Wer das alte Gefängnis noch einmal von innen sehen möchte, hat Samstag Gelegenheit dazu. „Wir öffnen den Knast und Justizbedienstete, die dort jahrelang tätig waren, bieten Führungen an“, kündigt Pressesprecher Dr. Michael Henjes an. „Es dürfte eine seltene Gelegenheit sein, das Gefängnis noch einmal von innen sehen zu können“, sagt er.

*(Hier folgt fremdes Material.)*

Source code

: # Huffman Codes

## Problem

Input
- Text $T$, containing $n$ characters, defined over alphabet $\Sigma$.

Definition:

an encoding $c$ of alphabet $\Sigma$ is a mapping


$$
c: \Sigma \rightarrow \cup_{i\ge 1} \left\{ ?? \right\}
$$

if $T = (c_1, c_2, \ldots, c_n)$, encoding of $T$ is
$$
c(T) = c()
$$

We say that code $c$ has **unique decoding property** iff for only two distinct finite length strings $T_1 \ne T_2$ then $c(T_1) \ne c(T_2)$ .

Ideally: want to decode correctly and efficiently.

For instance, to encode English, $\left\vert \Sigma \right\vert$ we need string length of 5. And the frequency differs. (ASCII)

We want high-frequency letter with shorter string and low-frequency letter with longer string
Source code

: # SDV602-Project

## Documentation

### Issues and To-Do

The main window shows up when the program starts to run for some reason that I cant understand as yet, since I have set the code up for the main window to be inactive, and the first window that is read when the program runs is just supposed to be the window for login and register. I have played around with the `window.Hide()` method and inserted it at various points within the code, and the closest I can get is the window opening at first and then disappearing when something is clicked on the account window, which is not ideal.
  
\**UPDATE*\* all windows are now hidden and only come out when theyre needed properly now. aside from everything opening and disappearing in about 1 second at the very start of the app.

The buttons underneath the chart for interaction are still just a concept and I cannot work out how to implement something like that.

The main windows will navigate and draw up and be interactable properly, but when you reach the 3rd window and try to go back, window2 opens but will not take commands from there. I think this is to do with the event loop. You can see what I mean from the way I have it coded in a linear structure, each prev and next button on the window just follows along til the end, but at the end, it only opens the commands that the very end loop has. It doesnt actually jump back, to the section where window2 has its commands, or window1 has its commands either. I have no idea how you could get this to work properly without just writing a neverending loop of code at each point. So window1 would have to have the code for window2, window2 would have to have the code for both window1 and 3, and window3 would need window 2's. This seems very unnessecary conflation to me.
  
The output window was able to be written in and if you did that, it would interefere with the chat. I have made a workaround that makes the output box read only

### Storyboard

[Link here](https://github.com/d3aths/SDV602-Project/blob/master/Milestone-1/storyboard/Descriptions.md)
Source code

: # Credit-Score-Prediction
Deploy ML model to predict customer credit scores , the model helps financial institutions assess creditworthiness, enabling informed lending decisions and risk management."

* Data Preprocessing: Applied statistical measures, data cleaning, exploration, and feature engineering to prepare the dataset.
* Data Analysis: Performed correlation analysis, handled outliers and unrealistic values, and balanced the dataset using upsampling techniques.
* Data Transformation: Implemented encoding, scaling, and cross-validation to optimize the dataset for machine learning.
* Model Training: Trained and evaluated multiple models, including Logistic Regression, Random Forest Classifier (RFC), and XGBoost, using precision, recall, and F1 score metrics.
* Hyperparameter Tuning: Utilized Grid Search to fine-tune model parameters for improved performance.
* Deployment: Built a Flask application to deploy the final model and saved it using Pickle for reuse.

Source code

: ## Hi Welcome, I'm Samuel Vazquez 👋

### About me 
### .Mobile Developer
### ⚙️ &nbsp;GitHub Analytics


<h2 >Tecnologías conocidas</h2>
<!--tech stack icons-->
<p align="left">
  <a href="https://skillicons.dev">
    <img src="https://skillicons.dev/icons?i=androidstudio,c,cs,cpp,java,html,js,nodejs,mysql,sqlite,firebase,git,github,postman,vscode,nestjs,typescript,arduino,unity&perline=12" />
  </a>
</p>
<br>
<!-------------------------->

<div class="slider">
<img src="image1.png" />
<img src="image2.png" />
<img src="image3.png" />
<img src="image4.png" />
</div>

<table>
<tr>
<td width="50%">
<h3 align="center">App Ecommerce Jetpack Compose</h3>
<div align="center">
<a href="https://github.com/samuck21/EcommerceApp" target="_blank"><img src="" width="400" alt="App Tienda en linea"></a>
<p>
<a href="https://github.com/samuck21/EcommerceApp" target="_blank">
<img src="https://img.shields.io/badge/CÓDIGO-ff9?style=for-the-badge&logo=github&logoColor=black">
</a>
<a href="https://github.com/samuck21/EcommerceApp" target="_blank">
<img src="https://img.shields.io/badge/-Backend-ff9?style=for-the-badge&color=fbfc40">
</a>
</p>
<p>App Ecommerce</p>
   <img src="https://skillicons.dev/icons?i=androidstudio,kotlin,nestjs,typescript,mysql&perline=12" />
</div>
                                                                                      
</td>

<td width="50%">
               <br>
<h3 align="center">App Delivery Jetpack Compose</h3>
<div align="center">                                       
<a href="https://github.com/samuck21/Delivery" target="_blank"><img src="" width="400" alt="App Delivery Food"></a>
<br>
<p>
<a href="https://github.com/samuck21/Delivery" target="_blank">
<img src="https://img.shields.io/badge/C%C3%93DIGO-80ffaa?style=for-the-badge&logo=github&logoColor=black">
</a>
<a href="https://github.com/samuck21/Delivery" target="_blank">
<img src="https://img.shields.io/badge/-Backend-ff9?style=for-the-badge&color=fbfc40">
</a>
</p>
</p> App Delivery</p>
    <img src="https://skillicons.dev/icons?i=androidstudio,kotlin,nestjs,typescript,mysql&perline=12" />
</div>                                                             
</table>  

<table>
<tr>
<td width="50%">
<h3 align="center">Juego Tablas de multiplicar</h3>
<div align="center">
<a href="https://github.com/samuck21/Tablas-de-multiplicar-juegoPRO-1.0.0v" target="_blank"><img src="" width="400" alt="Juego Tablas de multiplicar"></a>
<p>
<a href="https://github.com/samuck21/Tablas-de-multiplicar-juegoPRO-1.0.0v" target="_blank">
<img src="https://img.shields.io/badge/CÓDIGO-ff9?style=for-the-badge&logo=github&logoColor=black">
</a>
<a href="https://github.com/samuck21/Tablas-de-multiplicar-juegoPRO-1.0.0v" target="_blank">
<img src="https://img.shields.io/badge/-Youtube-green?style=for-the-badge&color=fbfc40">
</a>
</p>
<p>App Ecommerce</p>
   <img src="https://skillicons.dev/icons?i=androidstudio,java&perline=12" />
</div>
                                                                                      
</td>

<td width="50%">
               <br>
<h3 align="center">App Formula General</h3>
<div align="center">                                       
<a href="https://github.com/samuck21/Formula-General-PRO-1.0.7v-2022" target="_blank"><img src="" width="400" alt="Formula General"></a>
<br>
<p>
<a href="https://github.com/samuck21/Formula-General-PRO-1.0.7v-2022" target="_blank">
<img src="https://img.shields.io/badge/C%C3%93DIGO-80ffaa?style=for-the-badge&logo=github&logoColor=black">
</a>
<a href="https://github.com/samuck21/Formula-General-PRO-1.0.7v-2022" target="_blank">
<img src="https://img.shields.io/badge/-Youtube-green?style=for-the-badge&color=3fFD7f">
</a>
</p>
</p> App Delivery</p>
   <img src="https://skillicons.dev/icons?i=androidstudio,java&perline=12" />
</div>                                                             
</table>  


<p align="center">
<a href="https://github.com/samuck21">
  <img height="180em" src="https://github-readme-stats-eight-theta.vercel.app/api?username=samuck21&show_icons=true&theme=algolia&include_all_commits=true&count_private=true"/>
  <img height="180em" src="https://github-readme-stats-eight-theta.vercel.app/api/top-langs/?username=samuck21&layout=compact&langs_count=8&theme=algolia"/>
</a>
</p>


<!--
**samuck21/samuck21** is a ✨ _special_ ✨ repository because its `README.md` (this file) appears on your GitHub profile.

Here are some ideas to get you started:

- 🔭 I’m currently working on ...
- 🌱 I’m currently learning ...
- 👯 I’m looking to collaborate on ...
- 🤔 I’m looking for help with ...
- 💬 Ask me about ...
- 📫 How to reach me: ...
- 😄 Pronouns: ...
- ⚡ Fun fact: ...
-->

Zurzeit steht das denkmalgeschützte Gebäude leer und wird nicht mehr genutzt. „Niemand weiß zurzeit, ob es eine Nachnutzung geben wird“, erklärt Kircher und glaubt aufgrund der dort herrschenden Feuchtigkeit eher nicht daran. Auf jeden Fall bekommen die Besucher einen Eindruck vom Gefängnisalltag der einstigen Insassen.

Darüber hinaus gibt es auch ein Kinderprogramm. Sie können sich den Vortrag „Rechte der Kinder“ anhören, das Kasperletheater der Justiz besuchen, das sich mit dem Fall „Das gestohlene Geburtstagsgeschenk“ befasst und das Puppentheater der Polizei Oldenburg aufsuchen. Hier geht es um „Zebras Streifen“. Außerdem nimmt die Polizei Geschwindigkeitsmessungen auf einem Parcours vor. Hier geht es darum, wie schnell Kinder auf dem Kettcar unterwegs sind.

Infostände der Universitäten Oldenburg und Osnabrück, des Oldenburger Anwaltsvereins und der Oldenburger Rechtsanwalts- und Notarkammer runden das Programm ab. Der Eintritt ist frei. Das vollständige Programm gibt es unter www.tag-der-justiz.niedersachsen.de.